Photo by Sarah Hoffman, taken at Serenity Gathering 2015.

CYM: Thanks for taking the time to hang out Jason! It’s good to meet you. Thank you for the opportunity your music is extremely inspirational to me. Lets just start off with where your love for music began. I know you had mentioned something about your father being a major influence; can you expand on that?

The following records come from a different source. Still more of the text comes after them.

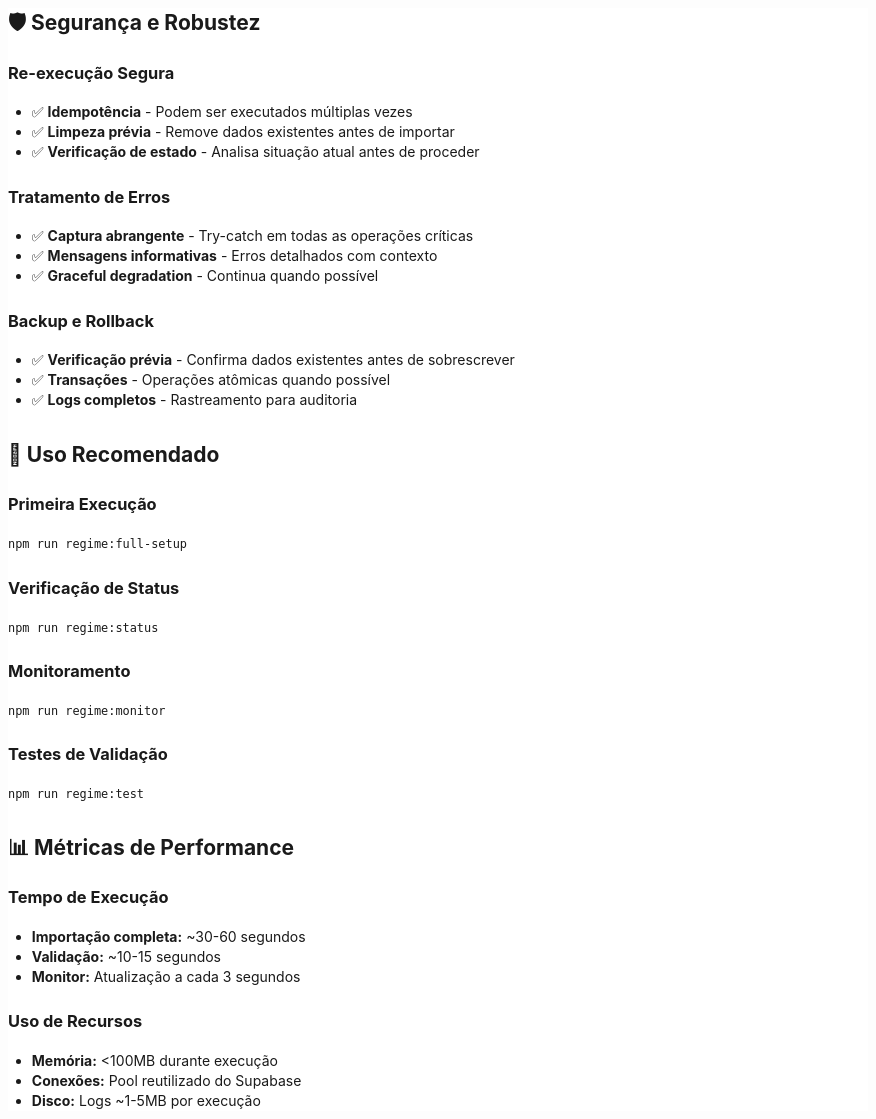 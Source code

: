 ## 🛡️ Segurança e Robustez

### Re-execução Segura
- ✅ **Idempotência** - Podem ser executados múltiplas vezes
- ✅ **Limpeza prévia** - Remove dados existentes antes de importar
- ✅ **Verificação de estado** - Analisa situação atual antes de proceder

### Tratamento de Erros
- ✅ **Captura abrangente** - Try-catch em todas as operações críticas
- ✅ **Mensagens informativas** - Erros detalhados com contexto
- ✅ **Graceful degradation** - Continua quando possível

### Backup e Rollback
- ✅ **Verificação prévia** - Confirma dados existentes antes de sobrescrever
- ✅ **Transações** - Operações atômicas quando possível
- ✅ **Logs completos** - Rastreamento para auditoria

## 🎯 Uso Recomendado

### Primeira Execução
```bash
npm run regime:full-setup
```

### Verificação de Status
```bash
npm run regime:status
```

### Monitoramento
```bash
npm run regime:monitor
```

### Testes de Validação
```bash
npm run regime:test
```

## 📊 Métricas de Performance

### Tempo de Execução
- **Importação completa:** ~30-60 segundos
- **Validação:** ~10-15 segundos
- **Monitor:** Atualização a cada 3 segundos

### Uso de Recursos
- **Memória:** <100MB durante execução
- **Conexões:** Pool reutilizado do Supabase
- **Disco:** Logs ~1-5MB por execução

Jason Hann: Both me and my sister took music classes when we were kids. My dad’s a musician and my mom loved music – there was a very strong musical environment around me. I was okay at piano, but my sister was really good at it. So I didn’t necessarily think I would be doing music in the long run; I just thought it was a fun thing to take classes in. When I was 11 years old my dad got a gig a few blocks away from where we were living at the time, and it was at a marina. He would play from 5-9PM so I could go after school and finish all that there while seeing his band and hang out. It was still a bar, so I had to sit in a booth towards the back. The only person I could see was the drummer, and I think as I was doing my homework I kept sort of tapping my fingers and going along with it. My dad had a conga player that would sit in with him, and when they’d take breaks he would show me something on the conga drums.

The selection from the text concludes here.